(Record extracts)
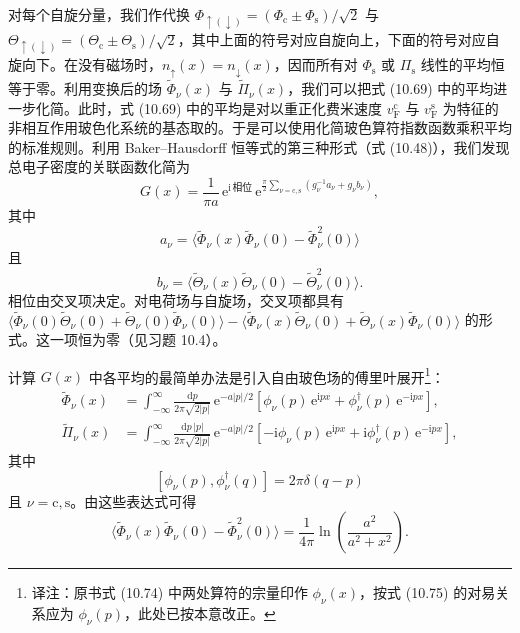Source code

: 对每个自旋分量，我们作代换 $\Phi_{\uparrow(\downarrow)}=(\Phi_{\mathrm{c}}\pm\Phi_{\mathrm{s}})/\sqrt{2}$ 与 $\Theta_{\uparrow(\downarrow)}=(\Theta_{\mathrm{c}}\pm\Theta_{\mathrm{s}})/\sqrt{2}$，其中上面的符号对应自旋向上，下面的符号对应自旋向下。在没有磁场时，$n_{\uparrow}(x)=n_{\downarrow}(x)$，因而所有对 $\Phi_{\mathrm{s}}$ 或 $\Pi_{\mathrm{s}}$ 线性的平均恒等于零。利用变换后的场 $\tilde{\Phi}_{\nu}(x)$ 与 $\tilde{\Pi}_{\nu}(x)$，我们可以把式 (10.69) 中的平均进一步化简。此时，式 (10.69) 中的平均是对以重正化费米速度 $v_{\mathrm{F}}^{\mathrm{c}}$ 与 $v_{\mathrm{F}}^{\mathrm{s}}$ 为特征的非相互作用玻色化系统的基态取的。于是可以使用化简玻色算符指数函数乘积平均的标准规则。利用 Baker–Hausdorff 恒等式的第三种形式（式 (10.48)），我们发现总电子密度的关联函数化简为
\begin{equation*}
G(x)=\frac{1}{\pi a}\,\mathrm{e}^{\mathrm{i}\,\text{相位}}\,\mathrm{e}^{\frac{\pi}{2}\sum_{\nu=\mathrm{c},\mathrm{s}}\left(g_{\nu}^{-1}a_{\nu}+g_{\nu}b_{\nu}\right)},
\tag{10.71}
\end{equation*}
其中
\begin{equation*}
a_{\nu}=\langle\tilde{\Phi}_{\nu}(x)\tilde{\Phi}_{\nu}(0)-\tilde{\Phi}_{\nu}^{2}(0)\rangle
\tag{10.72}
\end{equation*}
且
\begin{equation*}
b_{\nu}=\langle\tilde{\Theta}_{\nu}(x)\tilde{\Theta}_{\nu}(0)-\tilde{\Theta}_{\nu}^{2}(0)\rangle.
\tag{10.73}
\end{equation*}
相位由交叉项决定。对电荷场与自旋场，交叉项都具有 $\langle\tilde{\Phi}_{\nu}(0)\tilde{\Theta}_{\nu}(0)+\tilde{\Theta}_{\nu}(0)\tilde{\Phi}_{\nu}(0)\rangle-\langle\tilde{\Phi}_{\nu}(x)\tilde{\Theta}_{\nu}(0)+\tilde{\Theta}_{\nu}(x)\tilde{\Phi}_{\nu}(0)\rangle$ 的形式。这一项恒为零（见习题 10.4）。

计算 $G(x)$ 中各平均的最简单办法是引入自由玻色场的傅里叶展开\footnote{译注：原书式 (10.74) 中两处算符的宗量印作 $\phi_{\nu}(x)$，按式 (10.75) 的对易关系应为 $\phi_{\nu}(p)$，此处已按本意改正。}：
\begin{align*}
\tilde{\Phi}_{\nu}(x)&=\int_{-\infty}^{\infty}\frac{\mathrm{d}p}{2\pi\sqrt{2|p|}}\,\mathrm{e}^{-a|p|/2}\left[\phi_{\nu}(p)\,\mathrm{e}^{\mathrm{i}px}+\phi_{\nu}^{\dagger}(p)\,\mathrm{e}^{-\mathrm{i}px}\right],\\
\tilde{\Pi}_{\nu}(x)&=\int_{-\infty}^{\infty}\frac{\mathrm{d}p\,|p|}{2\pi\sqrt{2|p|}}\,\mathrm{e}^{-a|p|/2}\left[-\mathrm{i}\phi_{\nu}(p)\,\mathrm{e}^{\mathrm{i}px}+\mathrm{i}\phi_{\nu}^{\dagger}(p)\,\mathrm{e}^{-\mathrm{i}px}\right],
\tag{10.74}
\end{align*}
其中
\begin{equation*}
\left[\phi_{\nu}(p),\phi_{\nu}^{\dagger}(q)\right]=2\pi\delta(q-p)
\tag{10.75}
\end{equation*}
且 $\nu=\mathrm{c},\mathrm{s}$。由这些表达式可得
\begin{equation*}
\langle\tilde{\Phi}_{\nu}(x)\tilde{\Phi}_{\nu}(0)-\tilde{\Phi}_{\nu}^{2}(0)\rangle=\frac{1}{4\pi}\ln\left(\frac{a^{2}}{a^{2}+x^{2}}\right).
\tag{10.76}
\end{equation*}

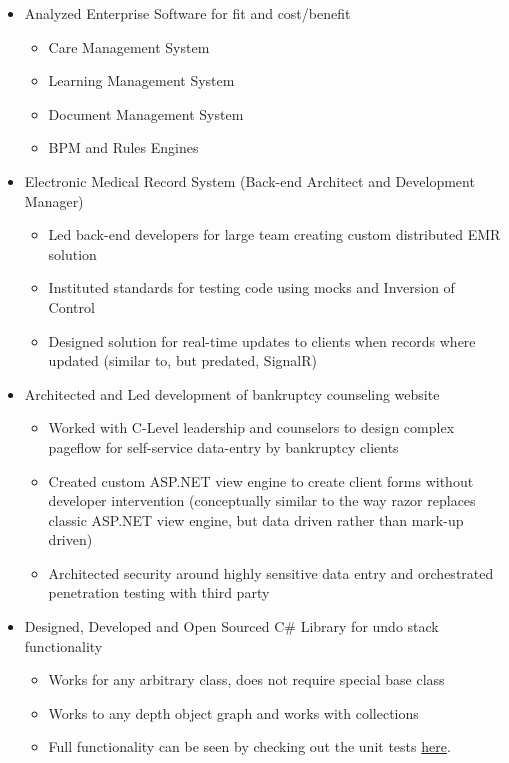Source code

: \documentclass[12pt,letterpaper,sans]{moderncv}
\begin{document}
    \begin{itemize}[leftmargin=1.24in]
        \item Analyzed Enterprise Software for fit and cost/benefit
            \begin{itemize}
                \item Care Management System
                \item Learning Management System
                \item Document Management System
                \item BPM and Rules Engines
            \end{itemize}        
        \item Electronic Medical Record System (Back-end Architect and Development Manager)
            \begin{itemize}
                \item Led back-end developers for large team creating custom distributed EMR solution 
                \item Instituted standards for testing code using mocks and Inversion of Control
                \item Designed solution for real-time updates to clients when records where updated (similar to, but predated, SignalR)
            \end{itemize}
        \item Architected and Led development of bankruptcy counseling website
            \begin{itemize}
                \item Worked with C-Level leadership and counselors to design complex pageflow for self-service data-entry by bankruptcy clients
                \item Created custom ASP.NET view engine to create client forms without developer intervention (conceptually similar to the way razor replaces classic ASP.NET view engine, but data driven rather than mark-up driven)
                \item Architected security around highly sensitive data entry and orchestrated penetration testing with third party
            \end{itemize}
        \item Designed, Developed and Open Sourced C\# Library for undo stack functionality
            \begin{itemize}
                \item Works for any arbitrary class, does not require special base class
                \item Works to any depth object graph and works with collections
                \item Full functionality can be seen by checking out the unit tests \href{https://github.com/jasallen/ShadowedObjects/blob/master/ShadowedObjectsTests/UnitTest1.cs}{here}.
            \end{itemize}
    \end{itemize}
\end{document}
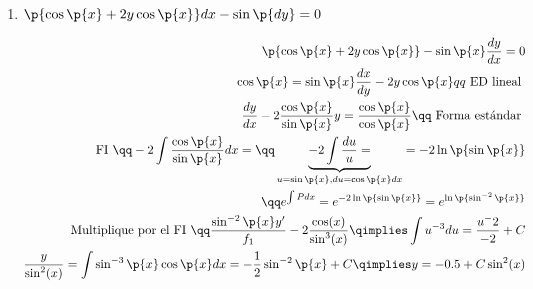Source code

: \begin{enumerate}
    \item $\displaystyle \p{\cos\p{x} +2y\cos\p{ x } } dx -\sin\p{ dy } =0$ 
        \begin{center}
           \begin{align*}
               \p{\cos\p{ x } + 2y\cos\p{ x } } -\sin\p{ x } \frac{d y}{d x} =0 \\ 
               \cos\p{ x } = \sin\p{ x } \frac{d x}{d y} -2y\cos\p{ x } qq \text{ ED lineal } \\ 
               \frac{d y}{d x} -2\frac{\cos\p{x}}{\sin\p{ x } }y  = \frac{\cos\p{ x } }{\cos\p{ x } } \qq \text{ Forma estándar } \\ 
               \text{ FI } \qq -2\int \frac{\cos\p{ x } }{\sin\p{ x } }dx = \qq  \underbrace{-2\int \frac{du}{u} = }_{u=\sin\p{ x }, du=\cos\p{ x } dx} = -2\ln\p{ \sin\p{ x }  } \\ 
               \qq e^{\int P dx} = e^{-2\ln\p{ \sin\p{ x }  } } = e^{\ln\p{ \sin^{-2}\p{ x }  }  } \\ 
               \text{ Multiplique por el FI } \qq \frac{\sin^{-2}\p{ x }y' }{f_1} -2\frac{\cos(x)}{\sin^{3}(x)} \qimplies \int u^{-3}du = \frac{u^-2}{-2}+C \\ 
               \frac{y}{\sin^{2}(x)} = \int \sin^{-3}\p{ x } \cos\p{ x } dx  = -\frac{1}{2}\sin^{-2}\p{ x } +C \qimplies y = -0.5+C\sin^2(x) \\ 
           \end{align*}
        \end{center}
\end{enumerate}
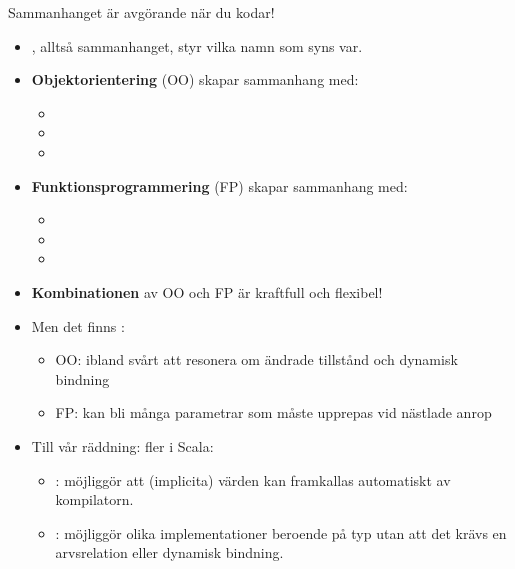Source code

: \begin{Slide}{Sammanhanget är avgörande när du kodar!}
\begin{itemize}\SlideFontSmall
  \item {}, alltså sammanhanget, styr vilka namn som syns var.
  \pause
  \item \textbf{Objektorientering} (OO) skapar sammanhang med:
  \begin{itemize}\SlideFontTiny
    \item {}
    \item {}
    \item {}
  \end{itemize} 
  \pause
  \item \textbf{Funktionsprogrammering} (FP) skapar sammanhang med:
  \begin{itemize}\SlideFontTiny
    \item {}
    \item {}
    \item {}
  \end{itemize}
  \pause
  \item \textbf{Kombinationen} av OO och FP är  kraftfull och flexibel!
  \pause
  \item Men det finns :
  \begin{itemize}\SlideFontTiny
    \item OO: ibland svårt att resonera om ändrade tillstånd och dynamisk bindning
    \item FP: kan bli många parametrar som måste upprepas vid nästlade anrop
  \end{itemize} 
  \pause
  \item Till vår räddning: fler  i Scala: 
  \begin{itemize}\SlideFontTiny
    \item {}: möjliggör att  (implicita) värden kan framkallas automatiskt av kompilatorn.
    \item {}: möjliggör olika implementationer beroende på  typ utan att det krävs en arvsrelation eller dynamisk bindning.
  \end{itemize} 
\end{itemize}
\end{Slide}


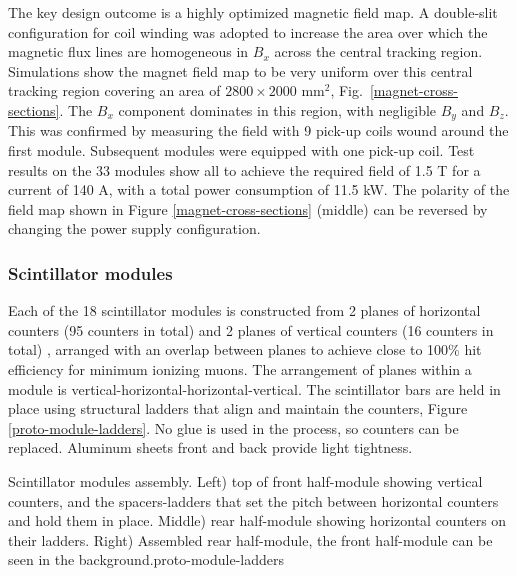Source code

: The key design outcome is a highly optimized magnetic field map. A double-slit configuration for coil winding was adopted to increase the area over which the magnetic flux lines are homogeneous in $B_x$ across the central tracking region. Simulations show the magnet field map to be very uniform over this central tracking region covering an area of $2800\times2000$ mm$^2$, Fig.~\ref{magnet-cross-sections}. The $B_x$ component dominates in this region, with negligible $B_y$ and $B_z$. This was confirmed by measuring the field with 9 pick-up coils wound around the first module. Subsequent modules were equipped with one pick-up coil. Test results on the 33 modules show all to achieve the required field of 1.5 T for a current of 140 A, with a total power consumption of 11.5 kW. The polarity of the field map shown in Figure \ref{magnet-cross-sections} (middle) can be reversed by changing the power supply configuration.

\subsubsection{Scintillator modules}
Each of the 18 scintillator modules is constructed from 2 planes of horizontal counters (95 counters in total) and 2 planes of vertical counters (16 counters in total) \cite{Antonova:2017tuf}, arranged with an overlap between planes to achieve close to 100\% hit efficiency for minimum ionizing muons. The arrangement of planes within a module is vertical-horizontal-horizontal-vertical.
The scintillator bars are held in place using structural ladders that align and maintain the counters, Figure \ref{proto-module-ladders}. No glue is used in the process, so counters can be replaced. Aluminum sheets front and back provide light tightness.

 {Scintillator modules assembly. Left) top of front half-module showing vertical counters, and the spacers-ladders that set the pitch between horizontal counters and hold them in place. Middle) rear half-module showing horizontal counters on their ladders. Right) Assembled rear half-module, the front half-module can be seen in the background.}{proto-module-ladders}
(End Record extracts)
▸ **How to complete this task**
When a line of the records has the word "dynamisk", pick it out and copy it.

▸ **Result of this task**
    \item OO: ibland svårt att resonera om ändrade tillstånd och dynamisk bindning
    \item {}: möjliggör olika implementationer beroende på  typ utan att det krävs en arvsrelation eller dynamisk bindning.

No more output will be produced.